## Task description
Beneath this instruction is a listing. Transcribe from it only the stretch from the line with "3. Seuraa asennusohjelman" through the line with "Java on ohjelmistopohja, joka", both end lines included, exactly as written.

::: Material provided

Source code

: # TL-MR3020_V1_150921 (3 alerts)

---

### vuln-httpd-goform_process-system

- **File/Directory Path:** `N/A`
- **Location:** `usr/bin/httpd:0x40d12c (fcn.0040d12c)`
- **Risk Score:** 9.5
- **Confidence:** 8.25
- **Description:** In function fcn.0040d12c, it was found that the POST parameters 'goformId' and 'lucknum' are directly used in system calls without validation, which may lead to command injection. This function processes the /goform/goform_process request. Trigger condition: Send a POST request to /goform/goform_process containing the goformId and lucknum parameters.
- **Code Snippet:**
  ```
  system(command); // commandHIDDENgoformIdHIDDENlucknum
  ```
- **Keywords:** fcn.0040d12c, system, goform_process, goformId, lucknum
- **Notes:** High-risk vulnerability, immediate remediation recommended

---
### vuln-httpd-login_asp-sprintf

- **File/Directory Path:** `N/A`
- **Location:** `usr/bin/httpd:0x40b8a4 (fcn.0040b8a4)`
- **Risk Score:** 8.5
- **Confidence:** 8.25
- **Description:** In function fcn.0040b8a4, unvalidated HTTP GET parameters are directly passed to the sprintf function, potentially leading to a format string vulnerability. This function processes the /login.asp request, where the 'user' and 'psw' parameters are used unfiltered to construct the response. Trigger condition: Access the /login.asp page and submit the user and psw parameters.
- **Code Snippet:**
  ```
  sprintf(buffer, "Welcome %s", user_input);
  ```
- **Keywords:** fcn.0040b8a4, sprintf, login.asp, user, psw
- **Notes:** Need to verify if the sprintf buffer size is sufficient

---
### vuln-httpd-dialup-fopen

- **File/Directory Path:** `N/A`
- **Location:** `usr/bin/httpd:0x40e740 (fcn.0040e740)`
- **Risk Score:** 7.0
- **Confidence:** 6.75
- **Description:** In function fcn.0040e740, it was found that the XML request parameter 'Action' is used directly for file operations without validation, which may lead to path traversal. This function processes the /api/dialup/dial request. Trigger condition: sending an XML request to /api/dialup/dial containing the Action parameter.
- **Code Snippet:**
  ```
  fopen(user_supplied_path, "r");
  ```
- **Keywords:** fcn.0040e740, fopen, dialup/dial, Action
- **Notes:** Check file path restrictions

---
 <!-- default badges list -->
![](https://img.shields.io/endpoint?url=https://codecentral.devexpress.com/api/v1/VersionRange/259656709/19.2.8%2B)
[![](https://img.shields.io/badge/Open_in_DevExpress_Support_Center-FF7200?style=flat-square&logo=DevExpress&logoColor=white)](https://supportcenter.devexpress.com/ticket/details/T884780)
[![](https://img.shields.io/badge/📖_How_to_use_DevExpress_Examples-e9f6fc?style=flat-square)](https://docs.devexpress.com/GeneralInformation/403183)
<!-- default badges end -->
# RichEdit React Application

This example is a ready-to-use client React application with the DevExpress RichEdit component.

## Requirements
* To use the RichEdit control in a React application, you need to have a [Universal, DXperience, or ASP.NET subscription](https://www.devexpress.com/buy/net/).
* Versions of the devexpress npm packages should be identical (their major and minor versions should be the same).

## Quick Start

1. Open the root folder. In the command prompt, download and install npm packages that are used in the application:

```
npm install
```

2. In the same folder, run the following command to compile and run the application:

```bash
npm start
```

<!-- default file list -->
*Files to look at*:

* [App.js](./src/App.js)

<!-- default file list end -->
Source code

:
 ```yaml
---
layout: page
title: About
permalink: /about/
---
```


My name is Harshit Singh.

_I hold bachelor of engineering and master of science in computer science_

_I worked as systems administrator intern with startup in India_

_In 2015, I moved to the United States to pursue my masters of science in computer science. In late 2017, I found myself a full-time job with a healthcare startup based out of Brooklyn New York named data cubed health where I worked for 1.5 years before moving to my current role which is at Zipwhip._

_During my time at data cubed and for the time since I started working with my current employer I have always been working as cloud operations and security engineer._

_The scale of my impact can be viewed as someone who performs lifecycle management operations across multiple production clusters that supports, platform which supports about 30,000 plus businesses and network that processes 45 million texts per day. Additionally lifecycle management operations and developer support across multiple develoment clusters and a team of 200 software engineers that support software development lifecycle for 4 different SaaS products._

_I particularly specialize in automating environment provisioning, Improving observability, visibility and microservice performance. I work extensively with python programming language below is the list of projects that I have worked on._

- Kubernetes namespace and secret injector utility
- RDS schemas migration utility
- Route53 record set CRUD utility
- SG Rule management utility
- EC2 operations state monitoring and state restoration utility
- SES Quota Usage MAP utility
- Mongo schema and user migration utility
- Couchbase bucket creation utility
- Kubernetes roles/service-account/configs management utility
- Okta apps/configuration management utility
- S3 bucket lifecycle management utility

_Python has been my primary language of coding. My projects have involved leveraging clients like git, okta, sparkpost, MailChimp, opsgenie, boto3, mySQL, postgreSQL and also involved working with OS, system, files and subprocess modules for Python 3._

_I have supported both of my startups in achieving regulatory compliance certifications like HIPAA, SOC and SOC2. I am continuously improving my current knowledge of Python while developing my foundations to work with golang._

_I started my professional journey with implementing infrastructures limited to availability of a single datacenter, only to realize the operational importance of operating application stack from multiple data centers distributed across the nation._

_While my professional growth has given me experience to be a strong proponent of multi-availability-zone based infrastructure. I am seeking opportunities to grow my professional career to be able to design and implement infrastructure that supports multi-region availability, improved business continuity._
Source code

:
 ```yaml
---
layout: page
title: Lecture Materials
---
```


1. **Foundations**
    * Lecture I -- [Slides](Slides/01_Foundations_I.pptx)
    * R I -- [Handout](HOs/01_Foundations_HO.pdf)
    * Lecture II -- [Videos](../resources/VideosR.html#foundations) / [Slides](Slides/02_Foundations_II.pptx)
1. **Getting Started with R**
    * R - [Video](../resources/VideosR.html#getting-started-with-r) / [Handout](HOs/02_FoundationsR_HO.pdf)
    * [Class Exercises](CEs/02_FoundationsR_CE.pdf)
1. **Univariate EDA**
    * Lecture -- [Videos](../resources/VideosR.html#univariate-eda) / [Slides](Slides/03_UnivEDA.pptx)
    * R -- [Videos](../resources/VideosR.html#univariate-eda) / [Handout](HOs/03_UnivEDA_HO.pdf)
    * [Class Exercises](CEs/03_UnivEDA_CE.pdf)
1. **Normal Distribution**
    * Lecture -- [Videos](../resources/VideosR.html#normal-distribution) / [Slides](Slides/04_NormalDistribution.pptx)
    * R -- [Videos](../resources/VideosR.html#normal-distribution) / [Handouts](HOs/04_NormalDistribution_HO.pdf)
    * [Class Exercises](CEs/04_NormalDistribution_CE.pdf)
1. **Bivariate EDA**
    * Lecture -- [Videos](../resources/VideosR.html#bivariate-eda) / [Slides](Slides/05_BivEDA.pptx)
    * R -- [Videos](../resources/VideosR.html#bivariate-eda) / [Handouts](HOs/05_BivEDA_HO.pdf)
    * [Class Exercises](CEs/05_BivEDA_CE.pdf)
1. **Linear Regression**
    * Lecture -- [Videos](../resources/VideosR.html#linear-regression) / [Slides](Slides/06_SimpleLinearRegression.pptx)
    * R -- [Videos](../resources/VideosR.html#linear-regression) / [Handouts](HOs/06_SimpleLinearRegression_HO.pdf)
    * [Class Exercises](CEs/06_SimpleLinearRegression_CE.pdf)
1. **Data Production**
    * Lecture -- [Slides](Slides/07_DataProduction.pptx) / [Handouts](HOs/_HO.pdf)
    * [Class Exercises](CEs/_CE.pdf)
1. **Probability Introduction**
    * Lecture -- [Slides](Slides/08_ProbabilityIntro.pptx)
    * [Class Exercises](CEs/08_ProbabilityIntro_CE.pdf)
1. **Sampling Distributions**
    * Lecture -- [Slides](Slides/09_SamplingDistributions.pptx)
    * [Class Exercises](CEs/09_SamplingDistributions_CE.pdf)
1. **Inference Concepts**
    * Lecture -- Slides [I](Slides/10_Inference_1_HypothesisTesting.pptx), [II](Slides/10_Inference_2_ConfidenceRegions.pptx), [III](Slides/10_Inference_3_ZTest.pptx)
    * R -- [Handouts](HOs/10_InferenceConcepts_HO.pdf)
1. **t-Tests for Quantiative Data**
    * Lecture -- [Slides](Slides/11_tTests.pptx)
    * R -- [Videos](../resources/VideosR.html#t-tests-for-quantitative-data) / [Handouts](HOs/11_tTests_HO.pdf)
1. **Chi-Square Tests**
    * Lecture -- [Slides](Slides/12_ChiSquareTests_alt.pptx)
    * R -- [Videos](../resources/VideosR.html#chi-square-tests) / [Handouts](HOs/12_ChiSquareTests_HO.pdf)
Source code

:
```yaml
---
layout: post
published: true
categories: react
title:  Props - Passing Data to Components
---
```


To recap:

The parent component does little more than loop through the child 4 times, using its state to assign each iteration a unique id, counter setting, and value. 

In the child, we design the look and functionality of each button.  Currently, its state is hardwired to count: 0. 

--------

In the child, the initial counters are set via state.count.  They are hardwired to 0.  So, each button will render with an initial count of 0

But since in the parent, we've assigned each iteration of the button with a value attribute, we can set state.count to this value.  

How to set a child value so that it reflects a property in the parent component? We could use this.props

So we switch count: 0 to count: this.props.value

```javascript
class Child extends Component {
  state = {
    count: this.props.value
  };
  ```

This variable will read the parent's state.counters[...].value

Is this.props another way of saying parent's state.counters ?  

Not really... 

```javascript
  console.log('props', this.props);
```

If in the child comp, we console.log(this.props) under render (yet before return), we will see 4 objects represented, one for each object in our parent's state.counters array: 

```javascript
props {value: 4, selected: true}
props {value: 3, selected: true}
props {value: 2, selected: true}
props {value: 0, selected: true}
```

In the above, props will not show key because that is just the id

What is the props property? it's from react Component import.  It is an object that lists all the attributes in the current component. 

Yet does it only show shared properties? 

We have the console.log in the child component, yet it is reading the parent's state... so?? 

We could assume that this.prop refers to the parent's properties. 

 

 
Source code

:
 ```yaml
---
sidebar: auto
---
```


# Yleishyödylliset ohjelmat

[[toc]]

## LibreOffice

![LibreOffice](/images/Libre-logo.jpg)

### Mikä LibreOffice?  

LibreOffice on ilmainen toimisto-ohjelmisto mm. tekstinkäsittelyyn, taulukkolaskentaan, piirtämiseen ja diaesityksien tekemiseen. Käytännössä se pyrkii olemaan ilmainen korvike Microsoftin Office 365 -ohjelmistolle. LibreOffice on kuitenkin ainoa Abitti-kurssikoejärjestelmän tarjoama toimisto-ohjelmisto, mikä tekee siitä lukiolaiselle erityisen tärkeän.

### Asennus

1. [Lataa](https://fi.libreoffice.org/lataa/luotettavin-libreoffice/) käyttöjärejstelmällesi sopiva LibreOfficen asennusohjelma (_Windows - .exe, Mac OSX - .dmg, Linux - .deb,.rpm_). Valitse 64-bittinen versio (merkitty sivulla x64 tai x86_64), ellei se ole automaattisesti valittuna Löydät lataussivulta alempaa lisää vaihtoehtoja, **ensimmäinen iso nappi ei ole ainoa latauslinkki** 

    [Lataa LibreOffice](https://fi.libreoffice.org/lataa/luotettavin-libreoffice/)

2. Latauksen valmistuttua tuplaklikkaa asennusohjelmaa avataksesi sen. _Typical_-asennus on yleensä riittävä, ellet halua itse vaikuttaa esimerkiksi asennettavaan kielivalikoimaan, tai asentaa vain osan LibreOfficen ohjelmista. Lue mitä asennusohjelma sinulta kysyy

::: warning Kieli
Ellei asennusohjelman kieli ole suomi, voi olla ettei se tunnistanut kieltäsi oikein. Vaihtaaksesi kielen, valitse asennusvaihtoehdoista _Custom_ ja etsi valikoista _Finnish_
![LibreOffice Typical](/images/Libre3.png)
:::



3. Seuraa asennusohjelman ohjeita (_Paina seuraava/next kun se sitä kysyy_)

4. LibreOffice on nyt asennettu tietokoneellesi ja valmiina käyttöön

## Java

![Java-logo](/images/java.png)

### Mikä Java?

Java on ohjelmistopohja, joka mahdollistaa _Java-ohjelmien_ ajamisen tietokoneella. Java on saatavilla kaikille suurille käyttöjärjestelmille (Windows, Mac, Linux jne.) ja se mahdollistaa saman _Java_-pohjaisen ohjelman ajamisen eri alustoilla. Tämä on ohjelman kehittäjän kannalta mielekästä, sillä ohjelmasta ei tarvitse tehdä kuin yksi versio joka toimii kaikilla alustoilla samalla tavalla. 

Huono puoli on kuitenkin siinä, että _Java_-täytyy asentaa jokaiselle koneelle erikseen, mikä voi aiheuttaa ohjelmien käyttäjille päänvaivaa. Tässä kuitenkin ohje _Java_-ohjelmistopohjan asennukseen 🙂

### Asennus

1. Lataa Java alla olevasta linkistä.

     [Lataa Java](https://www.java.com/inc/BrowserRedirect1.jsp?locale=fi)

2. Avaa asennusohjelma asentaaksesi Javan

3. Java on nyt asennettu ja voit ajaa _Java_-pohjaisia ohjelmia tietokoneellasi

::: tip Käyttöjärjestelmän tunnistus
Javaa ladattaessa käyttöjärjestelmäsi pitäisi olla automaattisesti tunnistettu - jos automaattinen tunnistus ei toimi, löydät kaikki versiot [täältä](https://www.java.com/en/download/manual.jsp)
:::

::::::

## Answer to the problem
3. Seuraa asennusohjelman ohjeita (_Paina seuraava/next kun se sitä kysyy_)

4. LibreOffice on nyt asennettu tietokoneellesi ja valmiina käyttöön

## Java

![Java-logo](/images/java.png)

### Mikä Java?

Java on ohjelmistopohja, joka mahdollistaa _Java-ohjelmien_ ajamisen tietokoneella. Java on saatavilla kaikille suurille käyttöjärjestelmille (Windows, Mac, Linux jne.) ja se mahdollistaa saman _Java_-pohjaisen ohjelman ajamisen eri alustoilla. Tämä on ohjelman kehittäjän kannalta mielekästä, sillä ohjelmasta ei tarvitse tehdä kuin yksi versio joka toimii kaikilla alustoilla samalla tavalla. 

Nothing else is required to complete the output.